#### How to complete this task
Search the entries for the word "left". Copy every line where it turns up.

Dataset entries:
##############################

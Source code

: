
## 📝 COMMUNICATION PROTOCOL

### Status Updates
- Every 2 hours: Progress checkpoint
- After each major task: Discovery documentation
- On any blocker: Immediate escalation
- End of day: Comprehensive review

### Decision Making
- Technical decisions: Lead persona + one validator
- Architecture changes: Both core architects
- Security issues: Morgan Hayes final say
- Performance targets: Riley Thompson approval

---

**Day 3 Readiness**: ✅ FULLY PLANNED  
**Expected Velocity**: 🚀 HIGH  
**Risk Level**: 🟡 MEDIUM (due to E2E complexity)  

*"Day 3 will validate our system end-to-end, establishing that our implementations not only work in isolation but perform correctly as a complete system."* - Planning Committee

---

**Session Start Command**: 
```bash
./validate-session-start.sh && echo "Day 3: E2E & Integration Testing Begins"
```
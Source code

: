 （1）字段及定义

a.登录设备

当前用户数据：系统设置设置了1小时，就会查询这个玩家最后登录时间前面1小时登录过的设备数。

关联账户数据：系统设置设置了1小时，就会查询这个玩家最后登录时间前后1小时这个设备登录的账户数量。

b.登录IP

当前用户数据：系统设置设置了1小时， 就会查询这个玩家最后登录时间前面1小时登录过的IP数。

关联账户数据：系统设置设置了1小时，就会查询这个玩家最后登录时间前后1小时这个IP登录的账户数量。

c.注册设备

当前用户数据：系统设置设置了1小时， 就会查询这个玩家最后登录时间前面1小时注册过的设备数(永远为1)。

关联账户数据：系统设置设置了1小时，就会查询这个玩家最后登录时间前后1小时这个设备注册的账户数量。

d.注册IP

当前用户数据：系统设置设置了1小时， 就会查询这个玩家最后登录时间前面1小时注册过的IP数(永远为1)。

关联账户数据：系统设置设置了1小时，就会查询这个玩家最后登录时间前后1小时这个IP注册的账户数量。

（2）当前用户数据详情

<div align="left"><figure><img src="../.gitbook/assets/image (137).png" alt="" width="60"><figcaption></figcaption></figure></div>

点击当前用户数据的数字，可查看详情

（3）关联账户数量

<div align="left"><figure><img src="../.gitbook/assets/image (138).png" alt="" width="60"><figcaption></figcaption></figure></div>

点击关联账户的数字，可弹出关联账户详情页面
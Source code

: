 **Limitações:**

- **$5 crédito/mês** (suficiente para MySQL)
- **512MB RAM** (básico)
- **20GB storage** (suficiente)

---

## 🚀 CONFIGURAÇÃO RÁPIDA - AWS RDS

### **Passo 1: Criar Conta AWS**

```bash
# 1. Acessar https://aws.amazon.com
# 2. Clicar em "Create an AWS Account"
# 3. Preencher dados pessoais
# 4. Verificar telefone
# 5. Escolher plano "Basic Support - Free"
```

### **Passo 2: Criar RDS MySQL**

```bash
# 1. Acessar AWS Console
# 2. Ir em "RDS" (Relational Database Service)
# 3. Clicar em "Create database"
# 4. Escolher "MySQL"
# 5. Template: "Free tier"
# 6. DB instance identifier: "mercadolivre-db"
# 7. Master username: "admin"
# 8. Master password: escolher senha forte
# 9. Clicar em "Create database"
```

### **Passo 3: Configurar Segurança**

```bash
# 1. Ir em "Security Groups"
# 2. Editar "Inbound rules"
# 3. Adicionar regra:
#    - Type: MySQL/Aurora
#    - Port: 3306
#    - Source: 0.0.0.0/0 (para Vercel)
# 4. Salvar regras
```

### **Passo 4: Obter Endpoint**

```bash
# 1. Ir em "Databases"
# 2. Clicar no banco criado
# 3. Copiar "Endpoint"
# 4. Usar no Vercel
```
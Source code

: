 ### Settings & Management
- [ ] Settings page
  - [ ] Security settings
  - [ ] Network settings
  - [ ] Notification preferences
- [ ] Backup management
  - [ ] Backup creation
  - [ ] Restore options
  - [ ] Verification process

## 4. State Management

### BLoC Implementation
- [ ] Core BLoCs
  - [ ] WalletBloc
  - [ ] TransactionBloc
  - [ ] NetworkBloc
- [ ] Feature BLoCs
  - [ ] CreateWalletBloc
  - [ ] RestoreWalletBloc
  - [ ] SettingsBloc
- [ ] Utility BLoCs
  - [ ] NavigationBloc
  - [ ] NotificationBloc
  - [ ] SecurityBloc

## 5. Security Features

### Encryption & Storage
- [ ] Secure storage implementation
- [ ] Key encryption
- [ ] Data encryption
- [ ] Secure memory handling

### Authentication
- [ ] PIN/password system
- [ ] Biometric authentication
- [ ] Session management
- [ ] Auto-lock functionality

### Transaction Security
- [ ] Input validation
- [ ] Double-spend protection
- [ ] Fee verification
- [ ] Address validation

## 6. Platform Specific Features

##############################

#### Finished exercise
<div align="left"><figure><img src="../.gitbook/assets/image (137).png" alt="" width="60"><figcaption></figcaption></figure></div>
<div align="left"><figure><img src="../.gitbook/assets/image (138).png" alt="" width="60"><figcaption></figcaption></figure></div>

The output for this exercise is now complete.